You will be responsible for:

•        Assumes responsibility for high level screening in regard to initial admission assessment and any ongoing concurrent assessment of designated patients as assigned; monitor level of care through communication with direct nursing care givers, care management team, physicians, patient and family members, and other members of the health care team. 

•        Reviews cases for appropriateness of admission and continued stay and appropriate discharge screening for transition plans, physician’s treatment plans and decision making; adhering to the hospital’s policies and procedures, and Case Management Department’s scope of practice and services.

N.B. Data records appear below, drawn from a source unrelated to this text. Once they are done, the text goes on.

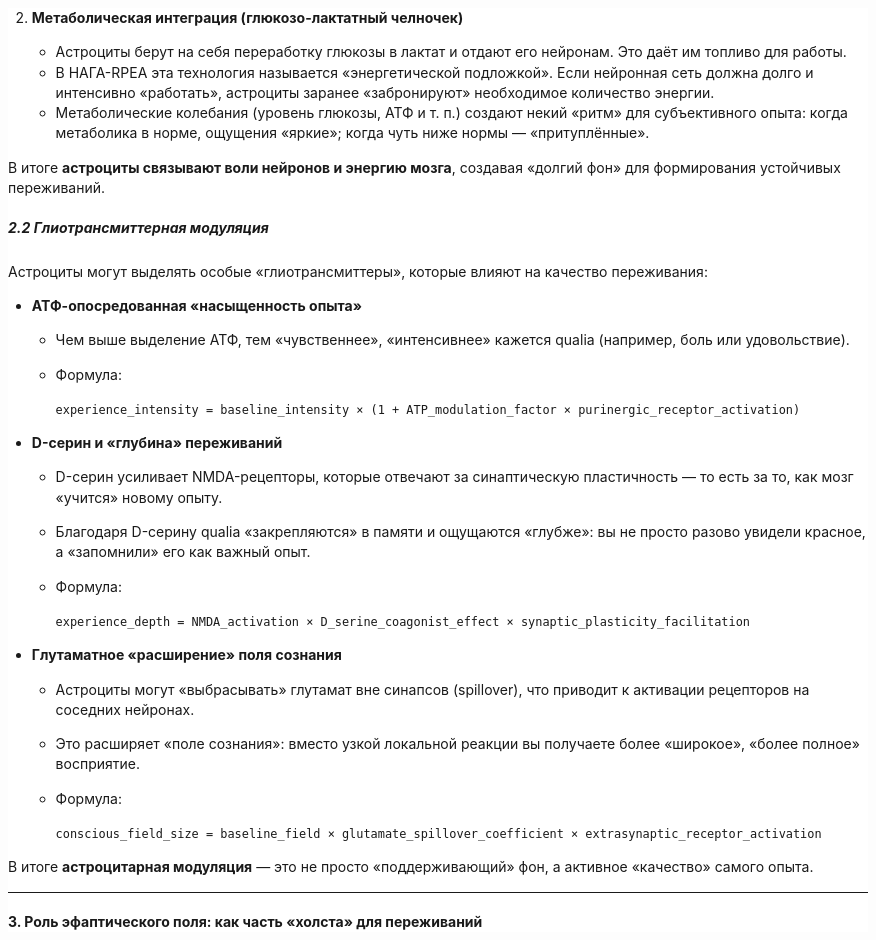 2. **Метаболическая интеграция (глюкозо-лактатный челночек)**

   * Астроциты берут на себя переработку глюкозы в лактат и отдают его нейронам. Это даёт им топливо для работы.
   * В НАГА-RPEA эта технология называется «энергетической подложкой». Если нейронная сеть должна долго и интенсивно «работать», астроциты заранее «забронируют» необходимое количество энергии.
   * Метаболические колебания (уровень глюкозы, АТФ и т. п.) создают некий «ритм» для субъективного опыта: когда метаболика в норме, ощущения «яркие»; когда чуть ниже нормы — «притуплённые».

В итоге **астроциты связывают воли нейронов и энергию мозга**, создавая «долгий фон» для формирования устойчивых переживаний.

##### 2.2 Глиотрансмиттерная модуляция

Астроциты могут выделять особые «глиотрансмиттеры», которые влияют на качество переживания:

* **АТФ-опосредованная «насыщенность опыта»**

  * Чем выше выделение АТФ, тем «чувственнее», «интенсивнее» кажется qualia (например, боль или удовольствие).
  * Формула:

    ```
    experience_intensity = baseline_intensity × (1 + ATP_modulation_factor × purinergic_receptor_activation)
    ```

* **D-серин и «глубина» переживаний**

  * D-серин усиливает NMDA-рецепторы, которые отвечают за синаптическую пластичность — то есть за то, как мозг «учится» новому опыту.
  * Благодаря D-серину qualia «закрепляются» в памяти и ощущаются «глубже»: вы не просто разово увидели красное, а «запомнили» его как важный опыт.
  * Формула:

    ```
    experience_depth = NMDA_activation × D_serine_coagonist_effect × synaptic_plasticity_facilitation
    ```

* **Глутаматное «расширение» поля сознания**

  * Астроциты могут «выбрасывать» глутамат вне синапсов (spillover), что приводит к активации рецепторов на соседних нейронах.
  * Это расширяет «поле сознания»: вместо узкой локальной реакции вы получаете более «широкое», «более полное» восприятие.
  * Формула:

    ```
    conscious_field_size = baseline_field × glutamate_spillover_coefficient × extrasynaptic_receptor_activation
    ```

В итоге **астроцитарная модуляция** — это не просто «поддерживающий» фон, а активное «качество» самого опыта.

---

#### 3. Роль эфаптического поля: как часть «холста» для переживаний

•        Assimilates information obtained from the emergency department visit, information system, ancillary/diagnostic tests, registration, bed management, clinics, admitting physician office, and other facilities to accurately assess patient clinical needs and treatment.

•        Functions as an advocate, and contact person for the care team, patient/family when communicating with payers, and or outside agencies to assure continuity of care, optimal clinical resource outcomes, and appropriate financial management for the patient and the organization.

•        Ensures initial admission reviews are completed and submitted to payer in a timely manner, same admission day or within first working day of admission; obtain certified days for patient’s presenting signs and symptoms and or documented primary diagnosis with treatment plan with the confirmation of level of care and admission status (patient type) appropriateness throughout the patient’s hospital stay.

•        Investigates with resolution of unauthorized clinical days and payment denials by payer for clinical services, same working day; front-end denial prevention prior to patient discharge.

•        Assumes responsibility for the completion of the Florida Medicaid process for patient admission, continued stay, discharge and or post-acute services approval.

What will you need?

•        BS in Nursing or ASN.

•        Minimum 3 years’ Registered Nurse experience in an acute care hospital required.

•        Registered Nurses hired into the case management department with limited experience in Hospital Case Management Program may participate in orientation, education programs, preceptorship and validation of performance for up to a total of three to six months, to include validation of 30/60/90-day (s) employment evaluation.

•        Current Florida RN license

•        Graduate of an accredited School of Nursing

•        Excellent knowledge of the denial/appeal process in regard to Governmental and Third-party payers. 

•        Knowledge of InterQual, Milliman Guidelines, Principles of Managed Care, Computer applications, including but not limited to: Windows, Outlook, Excel and Microsoft Word. 

•        Critical thinking skills.

•        Excellent written and oral communications skills required. 

•        Two (2) years’ experience in utilization review, resource management, care coordination and transitional planning; hospital denials and appeals; experience in managed care, commercial payer guidelines and business care management services 

•        Case Management Certification / Accreditation preferred

This facility is an equal opportunity employer and complies with federal, state and local anti-discrimination laws, regulations and ordinances.